As was said before the program is not very important and it just gives us an excuse to write the build system. In the same spirit, the vectors give us an excuse for writing unit tests.

The project is structured as follows:

On the top level of our project directory, we have a CMakeLists.txt file which is the entry point for CMake into our project. It contains all the general project information like the name of the project, warnings level, build type, default build type, and so on. Next to it, there is the conanfile.txt. It contains the list of dependencies we want Conan to fetch for us from its online repository that we want to link with our software.

There are three subdirectories. The first one is the build directory. This is the directory we will use to create our build in. It is not referenced by the build system in any way. So we could just rename it or create other build directories with other names to create other builds of the project.

The next directory is the src directory. It contains its own CMakeLists.txt which gives CMake the instructions on how to build the source files in this directory. These are the main.c file, which contains only the main function. This file makes use of the other two C files vector2d.c and vector3d.c and their headers. To create the binary we have to compile all 3 C files and link them together.

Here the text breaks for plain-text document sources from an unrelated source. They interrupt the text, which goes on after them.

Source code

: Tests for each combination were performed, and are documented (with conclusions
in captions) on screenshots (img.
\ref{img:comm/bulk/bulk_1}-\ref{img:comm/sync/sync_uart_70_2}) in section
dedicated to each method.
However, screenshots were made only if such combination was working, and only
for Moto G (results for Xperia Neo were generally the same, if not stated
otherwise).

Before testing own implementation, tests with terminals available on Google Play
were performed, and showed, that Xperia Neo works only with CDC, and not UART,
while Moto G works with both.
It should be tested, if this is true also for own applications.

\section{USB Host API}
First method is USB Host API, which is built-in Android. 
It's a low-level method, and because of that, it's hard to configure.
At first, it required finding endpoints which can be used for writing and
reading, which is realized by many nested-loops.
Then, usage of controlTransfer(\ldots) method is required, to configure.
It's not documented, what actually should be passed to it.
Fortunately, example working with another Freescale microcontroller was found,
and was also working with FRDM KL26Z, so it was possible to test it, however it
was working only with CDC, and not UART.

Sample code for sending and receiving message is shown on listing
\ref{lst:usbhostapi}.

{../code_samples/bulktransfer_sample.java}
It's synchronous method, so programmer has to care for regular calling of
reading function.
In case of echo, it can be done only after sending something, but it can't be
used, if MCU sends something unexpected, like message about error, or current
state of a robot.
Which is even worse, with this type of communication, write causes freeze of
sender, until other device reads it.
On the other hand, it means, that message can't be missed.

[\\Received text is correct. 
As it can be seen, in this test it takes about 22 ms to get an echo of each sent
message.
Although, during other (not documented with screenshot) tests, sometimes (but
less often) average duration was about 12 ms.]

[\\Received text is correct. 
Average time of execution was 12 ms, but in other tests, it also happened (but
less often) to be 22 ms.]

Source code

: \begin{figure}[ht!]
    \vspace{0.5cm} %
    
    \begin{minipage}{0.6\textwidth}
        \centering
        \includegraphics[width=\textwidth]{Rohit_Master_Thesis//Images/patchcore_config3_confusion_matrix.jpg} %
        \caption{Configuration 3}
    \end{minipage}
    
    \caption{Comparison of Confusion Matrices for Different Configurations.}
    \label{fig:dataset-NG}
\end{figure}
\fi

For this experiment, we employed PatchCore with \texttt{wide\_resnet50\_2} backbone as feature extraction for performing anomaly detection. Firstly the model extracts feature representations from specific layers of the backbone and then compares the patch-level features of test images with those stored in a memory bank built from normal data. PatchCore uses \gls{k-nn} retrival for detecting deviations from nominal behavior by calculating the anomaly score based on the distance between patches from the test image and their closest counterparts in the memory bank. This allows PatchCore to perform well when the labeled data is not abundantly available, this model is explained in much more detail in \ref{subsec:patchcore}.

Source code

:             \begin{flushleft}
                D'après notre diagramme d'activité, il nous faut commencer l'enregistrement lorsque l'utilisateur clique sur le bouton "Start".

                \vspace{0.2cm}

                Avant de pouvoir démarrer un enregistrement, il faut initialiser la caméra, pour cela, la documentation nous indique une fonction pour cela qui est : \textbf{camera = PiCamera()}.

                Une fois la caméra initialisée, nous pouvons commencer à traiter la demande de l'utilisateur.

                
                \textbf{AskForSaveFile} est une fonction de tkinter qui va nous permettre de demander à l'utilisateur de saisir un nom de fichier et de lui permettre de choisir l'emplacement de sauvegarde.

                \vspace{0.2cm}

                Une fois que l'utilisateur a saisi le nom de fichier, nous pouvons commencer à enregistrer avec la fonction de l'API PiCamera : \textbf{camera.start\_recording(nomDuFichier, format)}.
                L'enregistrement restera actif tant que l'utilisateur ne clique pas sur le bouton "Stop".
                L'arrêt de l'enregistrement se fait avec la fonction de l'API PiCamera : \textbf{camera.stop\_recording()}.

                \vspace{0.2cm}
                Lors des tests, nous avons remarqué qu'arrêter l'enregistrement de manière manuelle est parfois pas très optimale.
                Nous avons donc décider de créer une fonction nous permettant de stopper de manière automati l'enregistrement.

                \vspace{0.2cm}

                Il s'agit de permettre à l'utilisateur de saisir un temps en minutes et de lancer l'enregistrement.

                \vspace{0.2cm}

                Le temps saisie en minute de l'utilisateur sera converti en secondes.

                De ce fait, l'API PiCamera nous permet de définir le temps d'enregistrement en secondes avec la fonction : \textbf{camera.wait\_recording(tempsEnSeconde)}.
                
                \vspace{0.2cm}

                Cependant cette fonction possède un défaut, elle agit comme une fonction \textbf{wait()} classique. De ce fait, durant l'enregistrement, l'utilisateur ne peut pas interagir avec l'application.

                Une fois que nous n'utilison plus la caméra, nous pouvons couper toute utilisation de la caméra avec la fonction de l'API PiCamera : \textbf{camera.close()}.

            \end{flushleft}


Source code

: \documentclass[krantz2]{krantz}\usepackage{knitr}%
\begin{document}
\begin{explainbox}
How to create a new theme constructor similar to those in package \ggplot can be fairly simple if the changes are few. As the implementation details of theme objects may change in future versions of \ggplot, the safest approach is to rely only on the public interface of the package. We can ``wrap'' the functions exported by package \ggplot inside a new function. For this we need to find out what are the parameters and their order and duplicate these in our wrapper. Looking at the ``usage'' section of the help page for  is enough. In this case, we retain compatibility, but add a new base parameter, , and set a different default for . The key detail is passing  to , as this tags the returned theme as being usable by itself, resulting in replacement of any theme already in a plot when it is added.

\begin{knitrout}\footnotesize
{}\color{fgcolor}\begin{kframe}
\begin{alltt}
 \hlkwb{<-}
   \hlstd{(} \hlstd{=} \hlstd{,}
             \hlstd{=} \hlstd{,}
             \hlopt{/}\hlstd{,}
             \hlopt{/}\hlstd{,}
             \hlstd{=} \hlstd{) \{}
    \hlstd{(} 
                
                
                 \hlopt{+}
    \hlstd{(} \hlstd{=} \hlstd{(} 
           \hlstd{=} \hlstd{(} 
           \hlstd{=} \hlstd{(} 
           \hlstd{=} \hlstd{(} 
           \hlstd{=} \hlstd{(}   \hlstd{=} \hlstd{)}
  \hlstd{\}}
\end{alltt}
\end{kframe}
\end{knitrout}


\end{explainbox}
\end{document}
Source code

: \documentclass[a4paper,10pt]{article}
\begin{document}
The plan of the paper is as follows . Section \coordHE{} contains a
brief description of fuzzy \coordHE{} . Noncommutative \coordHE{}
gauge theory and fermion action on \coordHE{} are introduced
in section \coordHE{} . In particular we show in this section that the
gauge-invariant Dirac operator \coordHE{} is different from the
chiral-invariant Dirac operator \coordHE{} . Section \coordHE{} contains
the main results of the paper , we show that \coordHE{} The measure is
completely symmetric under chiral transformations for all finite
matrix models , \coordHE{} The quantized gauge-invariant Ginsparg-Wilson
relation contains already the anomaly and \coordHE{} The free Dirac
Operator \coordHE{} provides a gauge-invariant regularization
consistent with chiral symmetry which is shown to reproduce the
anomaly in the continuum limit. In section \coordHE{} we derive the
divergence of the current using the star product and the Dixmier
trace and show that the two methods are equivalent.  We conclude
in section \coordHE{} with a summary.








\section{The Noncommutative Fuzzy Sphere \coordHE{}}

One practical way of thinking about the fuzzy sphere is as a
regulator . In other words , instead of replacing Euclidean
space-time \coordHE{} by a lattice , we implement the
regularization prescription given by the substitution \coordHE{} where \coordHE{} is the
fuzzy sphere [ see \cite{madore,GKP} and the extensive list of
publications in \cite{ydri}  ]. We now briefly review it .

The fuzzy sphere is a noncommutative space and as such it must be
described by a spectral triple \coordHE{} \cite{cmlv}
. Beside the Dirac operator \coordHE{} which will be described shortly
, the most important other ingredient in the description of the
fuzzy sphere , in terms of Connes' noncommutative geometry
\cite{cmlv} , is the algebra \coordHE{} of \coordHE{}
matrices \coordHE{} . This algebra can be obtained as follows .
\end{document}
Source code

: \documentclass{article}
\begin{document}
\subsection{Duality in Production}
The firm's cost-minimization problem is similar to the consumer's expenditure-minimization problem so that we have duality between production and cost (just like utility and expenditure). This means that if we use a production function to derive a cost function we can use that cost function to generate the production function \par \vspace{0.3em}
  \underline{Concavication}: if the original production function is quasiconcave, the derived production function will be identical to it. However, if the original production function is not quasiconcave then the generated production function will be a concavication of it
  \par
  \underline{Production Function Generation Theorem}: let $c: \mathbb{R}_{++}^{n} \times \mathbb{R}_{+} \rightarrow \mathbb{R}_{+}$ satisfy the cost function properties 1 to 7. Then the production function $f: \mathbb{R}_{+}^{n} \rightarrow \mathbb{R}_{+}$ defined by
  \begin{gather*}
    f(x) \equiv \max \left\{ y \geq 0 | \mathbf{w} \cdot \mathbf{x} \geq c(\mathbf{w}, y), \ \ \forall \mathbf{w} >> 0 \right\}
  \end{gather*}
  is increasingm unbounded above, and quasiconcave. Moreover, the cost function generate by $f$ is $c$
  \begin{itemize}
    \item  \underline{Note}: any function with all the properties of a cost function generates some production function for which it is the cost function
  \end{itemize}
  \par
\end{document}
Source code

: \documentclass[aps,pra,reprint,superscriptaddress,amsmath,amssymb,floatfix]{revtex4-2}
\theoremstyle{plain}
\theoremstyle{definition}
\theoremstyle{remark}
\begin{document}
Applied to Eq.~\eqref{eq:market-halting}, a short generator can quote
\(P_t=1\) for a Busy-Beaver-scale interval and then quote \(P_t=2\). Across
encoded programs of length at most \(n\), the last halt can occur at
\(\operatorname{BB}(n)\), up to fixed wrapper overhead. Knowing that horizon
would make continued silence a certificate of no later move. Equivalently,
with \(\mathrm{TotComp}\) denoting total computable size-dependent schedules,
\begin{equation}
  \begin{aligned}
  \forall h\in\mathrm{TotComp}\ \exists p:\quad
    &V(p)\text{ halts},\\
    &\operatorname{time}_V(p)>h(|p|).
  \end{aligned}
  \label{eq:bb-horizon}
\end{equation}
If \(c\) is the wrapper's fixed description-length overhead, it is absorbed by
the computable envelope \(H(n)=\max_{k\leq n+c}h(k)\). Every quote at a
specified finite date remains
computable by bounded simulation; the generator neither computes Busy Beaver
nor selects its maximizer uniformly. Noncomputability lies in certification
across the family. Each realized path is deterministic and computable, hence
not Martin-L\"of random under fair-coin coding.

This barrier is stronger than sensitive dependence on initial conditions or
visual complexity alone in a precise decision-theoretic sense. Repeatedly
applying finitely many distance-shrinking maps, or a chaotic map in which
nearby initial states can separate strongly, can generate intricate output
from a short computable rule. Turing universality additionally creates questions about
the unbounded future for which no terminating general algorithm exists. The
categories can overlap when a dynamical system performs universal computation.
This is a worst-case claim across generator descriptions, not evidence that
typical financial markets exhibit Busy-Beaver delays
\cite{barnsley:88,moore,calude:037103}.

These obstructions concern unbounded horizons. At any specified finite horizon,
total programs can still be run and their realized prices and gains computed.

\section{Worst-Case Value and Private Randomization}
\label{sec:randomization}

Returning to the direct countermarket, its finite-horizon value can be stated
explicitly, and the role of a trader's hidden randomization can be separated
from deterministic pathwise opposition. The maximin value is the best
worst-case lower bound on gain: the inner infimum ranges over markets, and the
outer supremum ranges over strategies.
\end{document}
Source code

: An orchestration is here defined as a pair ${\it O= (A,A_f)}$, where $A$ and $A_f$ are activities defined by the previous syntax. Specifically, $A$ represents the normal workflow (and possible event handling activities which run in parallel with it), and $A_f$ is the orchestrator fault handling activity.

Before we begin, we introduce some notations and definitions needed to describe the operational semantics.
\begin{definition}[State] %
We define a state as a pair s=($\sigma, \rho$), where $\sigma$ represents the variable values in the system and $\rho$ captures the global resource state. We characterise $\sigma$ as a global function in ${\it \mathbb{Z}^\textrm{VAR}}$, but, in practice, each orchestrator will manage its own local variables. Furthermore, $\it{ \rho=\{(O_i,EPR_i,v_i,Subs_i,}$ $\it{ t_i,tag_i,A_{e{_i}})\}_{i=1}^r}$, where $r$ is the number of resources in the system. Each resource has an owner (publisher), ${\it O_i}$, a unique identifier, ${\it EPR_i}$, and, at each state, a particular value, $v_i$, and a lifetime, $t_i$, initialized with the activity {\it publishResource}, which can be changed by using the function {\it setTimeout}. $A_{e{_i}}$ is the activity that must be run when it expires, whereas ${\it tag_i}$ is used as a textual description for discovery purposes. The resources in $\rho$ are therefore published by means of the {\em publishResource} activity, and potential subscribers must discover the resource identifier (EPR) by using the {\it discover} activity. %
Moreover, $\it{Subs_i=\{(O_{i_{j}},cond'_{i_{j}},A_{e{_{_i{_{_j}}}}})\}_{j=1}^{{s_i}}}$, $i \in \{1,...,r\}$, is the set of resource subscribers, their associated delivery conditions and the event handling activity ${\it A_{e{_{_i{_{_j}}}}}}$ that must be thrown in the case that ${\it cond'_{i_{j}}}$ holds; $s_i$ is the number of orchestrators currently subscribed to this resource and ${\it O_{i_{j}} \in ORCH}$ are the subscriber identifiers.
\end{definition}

Finally, there is the tests directory. It contains a CMakeLists.txt file and test_vector2d.c and test_vector3d.c. The two C files contain unit tests for both vectors and the CMakeLists.txt tell CMake how to compile them. Both test files contain their own main function and compile to a separate binary.

Top-Level CMakeLists.txt File

The configuration of CMake projects resides in so-called CMakeLists.txt files. There is a top-level file and there is one additional CMakeLists.txt in each subdirectory that contains source code that needs to be built.

Since this is our first contact with CMake and the top-level file is also comparatively long, we will split the file into sections so we can discuss it bit by bit.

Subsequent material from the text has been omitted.